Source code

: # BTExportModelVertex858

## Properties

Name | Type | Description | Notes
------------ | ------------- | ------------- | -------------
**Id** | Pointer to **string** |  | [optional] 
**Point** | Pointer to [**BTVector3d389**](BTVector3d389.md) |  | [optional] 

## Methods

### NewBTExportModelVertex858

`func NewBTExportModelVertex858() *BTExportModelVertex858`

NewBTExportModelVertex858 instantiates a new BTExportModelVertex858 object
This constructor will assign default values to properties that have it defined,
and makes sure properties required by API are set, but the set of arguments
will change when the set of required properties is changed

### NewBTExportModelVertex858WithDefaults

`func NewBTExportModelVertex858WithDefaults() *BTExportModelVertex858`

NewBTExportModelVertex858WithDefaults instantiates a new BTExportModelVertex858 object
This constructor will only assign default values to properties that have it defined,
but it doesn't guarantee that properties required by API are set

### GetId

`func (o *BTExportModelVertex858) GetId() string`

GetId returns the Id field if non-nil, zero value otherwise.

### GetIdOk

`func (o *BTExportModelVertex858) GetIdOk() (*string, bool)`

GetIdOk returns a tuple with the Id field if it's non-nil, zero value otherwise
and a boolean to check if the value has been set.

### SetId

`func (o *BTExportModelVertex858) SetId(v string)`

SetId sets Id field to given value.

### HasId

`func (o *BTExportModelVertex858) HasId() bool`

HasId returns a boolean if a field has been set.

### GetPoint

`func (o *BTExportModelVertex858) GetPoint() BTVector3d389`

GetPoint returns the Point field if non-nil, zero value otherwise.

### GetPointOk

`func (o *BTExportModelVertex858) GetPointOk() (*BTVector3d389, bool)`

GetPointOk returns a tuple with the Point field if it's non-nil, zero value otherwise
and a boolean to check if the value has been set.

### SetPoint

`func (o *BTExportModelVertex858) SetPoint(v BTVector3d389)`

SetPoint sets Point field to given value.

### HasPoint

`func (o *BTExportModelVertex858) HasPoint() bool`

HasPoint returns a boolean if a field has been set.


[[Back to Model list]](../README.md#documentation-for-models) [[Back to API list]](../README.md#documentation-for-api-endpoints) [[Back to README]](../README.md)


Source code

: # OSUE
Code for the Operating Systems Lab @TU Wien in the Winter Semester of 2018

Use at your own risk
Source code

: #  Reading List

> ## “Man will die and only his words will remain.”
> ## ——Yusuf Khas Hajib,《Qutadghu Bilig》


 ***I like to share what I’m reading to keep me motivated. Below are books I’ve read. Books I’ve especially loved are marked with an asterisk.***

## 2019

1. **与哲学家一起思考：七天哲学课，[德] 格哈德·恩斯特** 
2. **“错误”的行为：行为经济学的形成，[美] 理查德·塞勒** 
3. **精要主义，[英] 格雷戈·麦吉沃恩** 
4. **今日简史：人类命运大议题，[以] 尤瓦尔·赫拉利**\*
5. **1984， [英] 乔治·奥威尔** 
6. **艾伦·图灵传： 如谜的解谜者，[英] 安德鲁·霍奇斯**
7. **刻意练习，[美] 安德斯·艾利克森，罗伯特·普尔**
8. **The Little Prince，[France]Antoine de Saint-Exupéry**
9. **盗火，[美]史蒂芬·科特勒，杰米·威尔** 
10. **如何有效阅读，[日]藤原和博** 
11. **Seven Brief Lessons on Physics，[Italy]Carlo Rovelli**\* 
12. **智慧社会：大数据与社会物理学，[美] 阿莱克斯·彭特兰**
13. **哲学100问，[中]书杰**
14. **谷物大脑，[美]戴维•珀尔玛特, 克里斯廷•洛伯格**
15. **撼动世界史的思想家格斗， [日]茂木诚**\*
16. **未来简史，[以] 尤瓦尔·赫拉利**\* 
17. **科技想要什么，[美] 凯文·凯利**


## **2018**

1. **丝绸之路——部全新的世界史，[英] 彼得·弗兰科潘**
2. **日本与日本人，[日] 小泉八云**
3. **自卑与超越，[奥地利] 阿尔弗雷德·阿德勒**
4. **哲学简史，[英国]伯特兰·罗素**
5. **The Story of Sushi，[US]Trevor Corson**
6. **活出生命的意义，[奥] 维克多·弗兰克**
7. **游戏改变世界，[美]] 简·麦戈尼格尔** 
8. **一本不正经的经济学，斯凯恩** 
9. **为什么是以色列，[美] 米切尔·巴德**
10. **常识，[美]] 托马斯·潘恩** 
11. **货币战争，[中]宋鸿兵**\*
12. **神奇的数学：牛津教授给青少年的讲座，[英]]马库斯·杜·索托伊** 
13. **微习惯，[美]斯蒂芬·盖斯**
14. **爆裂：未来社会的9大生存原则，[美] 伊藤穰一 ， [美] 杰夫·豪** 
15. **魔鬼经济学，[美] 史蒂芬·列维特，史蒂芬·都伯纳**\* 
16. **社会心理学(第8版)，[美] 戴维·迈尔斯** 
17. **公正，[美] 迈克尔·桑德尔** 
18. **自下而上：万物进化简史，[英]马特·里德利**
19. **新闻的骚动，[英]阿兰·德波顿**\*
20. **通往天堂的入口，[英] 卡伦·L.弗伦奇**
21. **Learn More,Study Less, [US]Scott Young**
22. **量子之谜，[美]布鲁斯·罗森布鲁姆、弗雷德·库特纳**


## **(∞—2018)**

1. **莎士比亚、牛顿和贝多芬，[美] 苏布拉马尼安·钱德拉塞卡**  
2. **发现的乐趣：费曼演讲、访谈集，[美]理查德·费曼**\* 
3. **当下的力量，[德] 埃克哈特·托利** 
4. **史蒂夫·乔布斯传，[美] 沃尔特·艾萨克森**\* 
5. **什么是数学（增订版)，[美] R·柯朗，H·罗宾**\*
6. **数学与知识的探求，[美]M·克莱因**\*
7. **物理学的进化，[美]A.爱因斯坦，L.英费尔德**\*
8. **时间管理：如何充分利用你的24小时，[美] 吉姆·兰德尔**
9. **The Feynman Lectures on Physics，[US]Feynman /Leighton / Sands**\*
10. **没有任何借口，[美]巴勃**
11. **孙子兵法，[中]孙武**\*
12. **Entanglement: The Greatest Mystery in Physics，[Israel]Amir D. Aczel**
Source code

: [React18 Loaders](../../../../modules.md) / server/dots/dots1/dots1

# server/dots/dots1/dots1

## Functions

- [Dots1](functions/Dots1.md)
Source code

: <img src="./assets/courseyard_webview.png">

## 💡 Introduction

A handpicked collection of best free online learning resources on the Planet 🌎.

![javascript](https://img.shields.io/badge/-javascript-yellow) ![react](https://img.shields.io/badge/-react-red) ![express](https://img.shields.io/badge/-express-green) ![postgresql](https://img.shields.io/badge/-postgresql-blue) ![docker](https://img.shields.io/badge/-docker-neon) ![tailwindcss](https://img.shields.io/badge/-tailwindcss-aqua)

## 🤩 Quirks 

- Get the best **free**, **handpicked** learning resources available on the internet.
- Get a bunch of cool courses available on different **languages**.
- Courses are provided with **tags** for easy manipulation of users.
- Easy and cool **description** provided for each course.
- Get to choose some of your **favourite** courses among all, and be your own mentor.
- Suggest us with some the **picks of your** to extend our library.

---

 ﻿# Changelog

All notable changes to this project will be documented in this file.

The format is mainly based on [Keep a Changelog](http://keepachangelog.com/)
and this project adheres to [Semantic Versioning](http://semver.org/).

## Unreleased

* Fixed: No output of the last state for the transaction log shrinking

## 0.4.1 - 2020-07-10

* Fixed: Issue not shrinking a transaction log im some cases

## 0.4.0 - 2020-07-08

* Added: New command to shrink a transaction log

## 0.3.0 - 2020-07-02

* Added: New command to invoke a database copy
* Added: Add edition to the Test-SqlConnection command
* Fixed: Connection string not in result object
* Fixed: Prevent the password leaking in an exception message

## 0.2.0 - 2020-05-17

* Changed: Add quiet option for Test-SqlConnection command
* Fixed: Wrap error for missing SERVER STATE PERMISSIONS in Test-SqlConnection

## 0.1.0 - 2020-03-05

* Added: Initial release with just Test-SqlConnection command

• Action item: Determine how many lines of the data above contain the string "HasId", and answer with the number only.

• Answer: 3